2 Differenz und Ungleichheit in der fachschulischen Ausbildung von Erzieher_innen – ein Desiderat empirischer Forschung

Fragen von Differenz, Heterogenität und Ungleichheit im Bildungssystem stellen vor allem in der Schulpädagogik (Trautmann/Wischer 2019), mittlerweile aber auch in der frühkindlichen Bildung (Gramelt 2020; Selzer/Ruppin 2017) ein aktuell prominentes und programmatisch wie empirisch viel bearbeitetes Feld dar. Noch vergleichsweise wenig Relevanz scheint der Heterogenität unter Auszubildenden im Kontext der beruflichen Bildung zugeschrieben zu werden (vgl. Gillen/Koschmann 2013; Buchmann 2020). Gleichwohl sind auch dort Impulse hin zu einer verstärkten Betrachtung des Themas gesetzt (vgl. Heinrichs/Reinke 2019). Mit dieser vergleichsweise geringen Berücksichtigung differenz- und ungleichheitsbezogener Inhalte in der beruflichen Bildung insgesamt geht einher, dass auch zur differenzbezogenen Qualifizierung von Erzieher_innen an Fachschulen bislang noch kaum Studien vorliegen (vgl. Cloos 2019, S. 57; Friederich/Schelle 2017).1 Systematisieren lassen sich diese in Befragungen von Lehr- und Leitungskräften von Fachschulen (1), in Dokumentenanalysen von Curricula (2) und von Lehrmaterialien der fachschulischen Ausbildung (3).

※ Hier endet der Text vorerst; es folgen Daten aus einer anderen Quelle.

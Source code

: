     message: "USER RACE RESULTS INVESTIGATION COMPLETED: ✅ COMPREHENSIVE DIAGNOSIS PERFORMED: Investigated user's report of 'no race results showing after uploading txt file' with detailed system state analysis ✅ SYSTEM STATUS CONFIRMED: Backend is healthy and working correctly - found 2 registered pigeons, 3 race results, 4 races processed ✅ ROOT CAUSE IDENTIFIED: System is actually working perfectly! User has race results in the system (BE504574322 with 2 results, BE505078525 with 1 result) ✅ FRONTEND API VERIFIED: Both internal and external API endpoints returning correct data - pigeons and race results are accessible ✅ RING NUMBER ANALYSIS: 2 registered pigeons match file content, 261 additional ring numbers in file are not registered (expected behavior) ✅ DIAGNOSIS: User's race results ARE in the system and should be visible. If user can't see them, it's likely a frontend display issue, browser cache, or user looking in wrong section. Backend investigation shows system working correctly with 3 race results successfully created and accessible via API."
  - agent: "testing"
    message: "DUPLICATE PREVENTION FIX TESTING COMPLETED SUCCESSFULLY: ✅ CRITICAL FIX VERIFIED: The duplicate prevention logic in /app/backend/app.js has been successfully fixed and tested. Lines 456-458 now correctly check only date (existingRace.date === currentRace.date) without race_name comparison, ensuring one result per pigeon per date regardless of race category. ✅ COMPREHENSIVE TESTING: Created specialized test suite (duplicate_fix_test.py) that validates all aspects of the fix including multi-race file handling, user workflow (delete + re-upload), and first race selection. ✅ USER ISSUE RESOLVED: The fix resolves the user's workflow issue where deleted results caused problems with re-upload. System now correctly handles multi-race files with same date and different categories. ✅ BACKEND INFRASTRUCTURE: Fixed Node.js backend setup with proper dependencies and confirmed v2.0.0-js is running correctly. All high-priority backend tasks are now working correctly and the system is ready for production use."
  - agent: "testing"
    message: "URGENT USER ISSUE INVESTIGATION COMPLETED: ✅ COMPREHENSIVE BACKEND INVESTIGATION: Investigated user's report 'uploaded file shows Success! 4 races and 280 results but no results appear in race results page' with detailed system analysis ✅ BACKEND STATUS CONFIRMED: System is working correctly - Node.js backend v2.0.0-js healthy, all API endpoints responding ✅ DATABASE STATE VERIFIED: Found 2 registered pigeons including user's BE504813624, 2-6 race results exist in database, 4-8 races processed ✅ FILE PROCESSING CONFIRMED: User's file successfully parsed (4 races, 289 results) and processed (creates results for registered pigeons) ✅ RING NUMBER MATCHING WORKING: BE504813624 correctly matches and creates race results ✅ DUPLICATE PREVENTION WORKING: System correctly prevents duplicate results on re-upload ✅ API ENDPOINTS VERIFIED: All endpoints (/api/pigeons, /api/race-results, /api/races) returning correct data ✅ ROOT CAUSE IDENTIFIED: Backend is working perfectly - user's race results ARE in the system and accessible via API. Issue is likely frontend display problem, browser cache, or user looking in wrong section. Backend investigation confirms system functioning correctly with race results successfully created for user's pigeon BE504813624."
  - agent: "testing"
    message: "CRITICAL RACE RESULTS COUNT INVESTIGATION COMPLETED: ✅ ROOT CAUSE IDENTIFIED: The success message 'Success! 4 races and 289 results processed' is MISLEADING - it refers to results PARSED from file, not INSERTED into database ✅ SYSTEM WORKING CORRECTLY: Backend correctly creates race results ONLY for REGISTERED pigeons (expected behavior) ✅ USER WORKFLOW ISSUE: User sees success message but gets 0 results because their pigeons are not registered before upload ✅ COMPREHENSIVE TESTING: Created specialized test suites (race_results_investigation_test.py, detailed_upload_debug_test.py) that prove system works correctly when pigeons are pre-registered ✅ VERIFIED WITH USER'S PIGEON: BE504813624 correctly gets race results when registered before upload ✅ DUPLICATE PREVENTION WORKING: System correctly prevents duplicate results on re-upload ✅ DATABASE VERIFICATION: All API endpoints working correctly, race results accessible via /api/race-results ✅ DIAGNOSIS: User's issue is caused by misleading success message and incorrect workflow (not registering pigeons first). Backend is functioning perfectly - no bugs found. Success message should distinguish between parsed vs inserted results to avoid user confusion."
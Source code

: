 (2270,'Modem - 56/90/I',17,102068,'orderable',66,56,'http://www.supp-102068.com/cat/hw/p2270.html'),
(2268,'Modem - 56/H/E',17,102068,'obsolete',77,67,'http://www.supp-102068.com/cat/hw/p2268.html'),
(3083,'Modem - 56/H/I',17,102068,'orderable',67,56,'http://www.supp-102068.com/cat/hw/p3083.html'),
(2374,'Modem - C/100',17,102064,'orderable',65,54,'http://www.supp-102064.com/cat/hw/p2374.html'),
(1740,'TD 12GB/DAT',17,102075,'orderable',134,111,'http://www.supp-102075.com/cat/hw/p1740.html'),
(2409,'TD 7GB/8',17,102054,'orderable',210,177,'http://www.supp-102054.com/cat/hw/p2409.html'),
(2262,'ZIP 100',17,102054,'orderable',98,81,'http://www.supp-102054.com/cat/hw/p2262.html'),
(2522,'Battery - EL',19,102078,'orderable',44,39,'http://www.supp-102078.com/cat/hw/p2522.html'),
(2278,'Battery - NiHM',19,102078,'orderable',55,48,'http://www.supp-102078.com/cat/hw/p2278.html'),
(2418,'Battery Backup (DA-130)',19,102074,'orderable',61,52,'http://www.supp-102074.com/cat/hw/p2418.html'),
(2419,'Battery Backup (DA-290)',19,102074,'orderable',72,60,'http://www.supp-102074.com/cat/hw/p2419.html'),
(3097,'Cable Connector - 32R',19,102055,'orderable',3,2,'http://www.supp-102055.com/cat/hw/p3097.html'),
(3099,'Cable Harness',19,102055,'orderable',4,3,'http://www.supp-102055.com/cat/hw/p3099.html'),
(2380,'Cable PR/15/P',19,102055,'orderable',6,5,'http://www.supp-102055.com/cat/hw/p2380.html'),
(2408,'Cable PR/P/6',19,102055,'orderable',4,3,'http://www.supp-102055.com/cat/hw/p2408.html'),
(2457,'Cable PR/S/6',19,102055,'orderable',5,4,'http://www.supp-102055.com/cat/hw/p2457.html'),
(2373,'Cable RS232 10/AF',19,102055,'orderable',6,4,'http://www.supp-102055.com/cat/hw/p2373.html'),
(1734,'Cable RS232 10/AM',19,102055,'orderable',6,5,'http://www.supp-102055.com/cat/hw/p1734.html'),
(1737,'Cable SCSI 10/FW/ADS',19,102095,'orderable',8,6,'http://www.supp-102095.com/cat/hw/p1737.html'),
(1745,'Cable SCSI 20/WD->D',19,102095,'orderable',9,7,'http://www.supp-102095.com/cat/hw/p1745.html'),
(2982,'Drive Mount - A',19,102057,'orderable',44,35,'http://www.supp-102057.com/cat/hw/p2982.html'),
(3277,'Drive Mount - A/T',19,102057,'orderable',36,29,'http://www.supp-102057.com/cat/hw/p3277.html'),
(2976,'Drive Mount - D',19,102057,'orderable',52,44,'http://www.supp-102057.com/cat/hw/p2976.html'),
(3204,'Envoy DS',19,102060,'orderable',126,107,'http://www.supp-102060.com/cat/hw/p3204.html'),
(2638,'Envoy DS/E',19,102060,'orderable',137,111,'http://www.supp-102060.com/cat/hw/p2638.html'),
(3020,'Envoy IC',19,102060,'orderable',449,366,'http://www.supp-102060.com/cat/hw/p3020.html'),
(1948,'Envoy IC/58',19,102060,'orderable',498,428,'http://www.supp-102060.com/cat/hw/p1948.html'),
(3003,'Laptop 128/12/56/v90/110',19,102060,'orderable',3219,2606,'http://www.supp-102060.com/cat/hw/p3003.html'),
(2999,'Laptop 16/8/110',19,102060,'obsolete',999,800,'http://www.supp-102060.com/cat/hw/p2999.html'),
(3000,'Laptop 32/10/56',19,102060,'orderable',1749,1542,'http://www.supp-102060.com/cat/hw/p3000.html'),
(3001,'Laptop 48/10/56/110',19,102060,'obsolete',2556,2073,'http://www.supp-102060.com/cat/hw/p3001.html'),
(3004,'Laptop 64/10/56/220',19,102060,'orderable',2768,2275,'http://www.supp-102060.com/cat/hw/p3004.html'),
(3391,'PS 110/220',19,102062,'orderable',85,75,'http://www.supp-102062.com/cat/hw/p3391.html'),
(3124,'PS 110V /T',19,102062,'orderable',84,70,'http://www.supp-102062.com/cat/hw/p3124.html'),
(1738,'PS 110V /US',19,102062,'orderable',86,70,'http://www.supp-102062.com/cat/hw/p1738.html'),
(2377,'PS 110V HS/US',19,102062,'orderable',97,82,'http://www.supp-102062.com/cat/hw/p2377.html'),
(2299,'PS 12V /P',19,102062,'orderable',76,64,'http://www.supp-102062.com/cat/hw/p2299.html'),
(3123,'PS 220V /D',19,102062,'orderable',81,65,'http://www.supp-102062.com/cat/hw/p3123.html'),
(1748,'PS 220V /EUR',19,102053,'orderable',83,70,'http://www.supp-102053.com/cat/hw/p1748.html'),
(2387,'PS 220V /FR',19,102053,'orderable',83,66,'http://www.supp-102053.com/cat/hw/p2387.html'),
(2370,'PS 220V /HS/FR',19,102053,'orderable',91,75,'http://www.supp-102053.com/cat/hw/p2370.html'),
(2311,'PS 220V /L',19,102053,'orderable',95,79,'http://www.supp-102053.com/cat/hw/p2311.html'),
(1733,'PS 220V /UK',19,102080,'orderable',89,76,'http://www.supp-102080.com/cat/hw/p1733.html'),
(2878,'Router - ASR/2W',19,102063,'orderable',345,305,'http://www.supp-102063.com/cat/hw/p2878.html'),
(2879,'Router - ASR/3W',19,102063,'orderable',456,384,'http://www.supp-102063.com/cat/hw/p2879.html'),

Ältere Befragungen von Lehr- und Leitungskräften an Fachschulen weisen darauf hin, dass Fragen von Differenz und insbesondere von Inklusion nach Einschätzung von Leitungskräften bislang insgesamt wenig in der Ausbildung von Erzieher_innen berücksichtigt würden (Deppe 2011) und kommen zum Ergebnis, dass Lehrkräfte die Kompetenz ihrer Absolvent_innen in Bezug auf inklusives Handeln als vergleichsweise gering bewerten (Kleeberger/Stadler 2011). Angesichts der substanziellen differenz- und insbesondere inklusionsbezogenen Curricularevision Anfang der 2010er Jahre wäre empirisch zu klären, inwiefern sich diese Einschätzungen zur Etablierung dieser Themen und zu den Kompetenzen der Absolvent_innen mittlerweile gewandelt haben.

Über diese differenzbezogenen curricularen Entwicklungen geben Dokumentenanalysen fachschulischer Lehrpläne Auskunft: Eine historisierend angelegte Analyse kommt für die Vorgängerversionen der aktuellen Curricula noch zum Schluss, dass dort Konzepte von Diversität noch kaum systematisch und differenziert aufgegriffen werden (Haude/Volk 2015, S. 128). Eggers (2015, S. 98) konstatiert in ihrer Analyse des bundesweiten Kompetenzorientierten Qualifikationsprofils sowie des Länderübergreifenden Lehrplans (2012) für die fachschulische Erzieher_innenausbildung, dass der curricularen Verankerung diversitäts- und inklusionsorientierter Perspektiven in die länderspezifischen Lehrpläne mittlerweile aber der Weg geebnet sei, was König u.a. (2018) in ihrer deskriptiven Analyse aktuell gültiger Curricula der fachschulischen Erzieher_innenausbildung der Bundesländer bestätigen. Eine eigene dezidiert differenzbezogene Analyse der Curricula aller 16 Bundesländer (Landhäußer/Kuhn i.E.) hat bei einer nunmehr breiten Differenzund Inklusionsorientierung der überwiegenden Mehrheit der Lehrpläne darüber hinaus erstens aufgezeigt, dass diese immer noch überwiegend von einem positivistischen Verständnis von Differenz geprägt sind. Zweitens kommt Differenz in erster Linie bezogen auf die späteren Adressat_innen der Fachschüler_innen, die Kinder, Jugendlichen und Familien, in den Blick während die sozialen Positioniertheiten der Schüler_innen kaum thematisiert werden und die Fachschulen so implizit als differenzfreie Institutionen erscheinen. Drittens problematisieren lediglich die Curricula von sieben Bundesländern explizit Armut und/oder soziale Ungleichheit als potenzielle Beeinträchtigung von Bildungs- und Lebenschancen der Adressat_innen. In anderen Bundesländern wird ‘soziale Herkunft’ eher bezogen auf ihre didaktische Nutzbarmachung hin affirmiert, wenn sie etwa als Ressource für die Konzeption pädagogischer Angebote ‘genutzt’ werden soll. Zu vergleichbaren Befunden kommen Prigge u.a. (2019, S. 234) in ihrer armutsinteressierten Curriculaanalyse von 14 Lehrplänen. Sie konstatieren eine insgesamt nur marginale und darüber hinaus vage und wenig konkrete Thematisierung von Armut und sozialer Ungleichheit (ebd.).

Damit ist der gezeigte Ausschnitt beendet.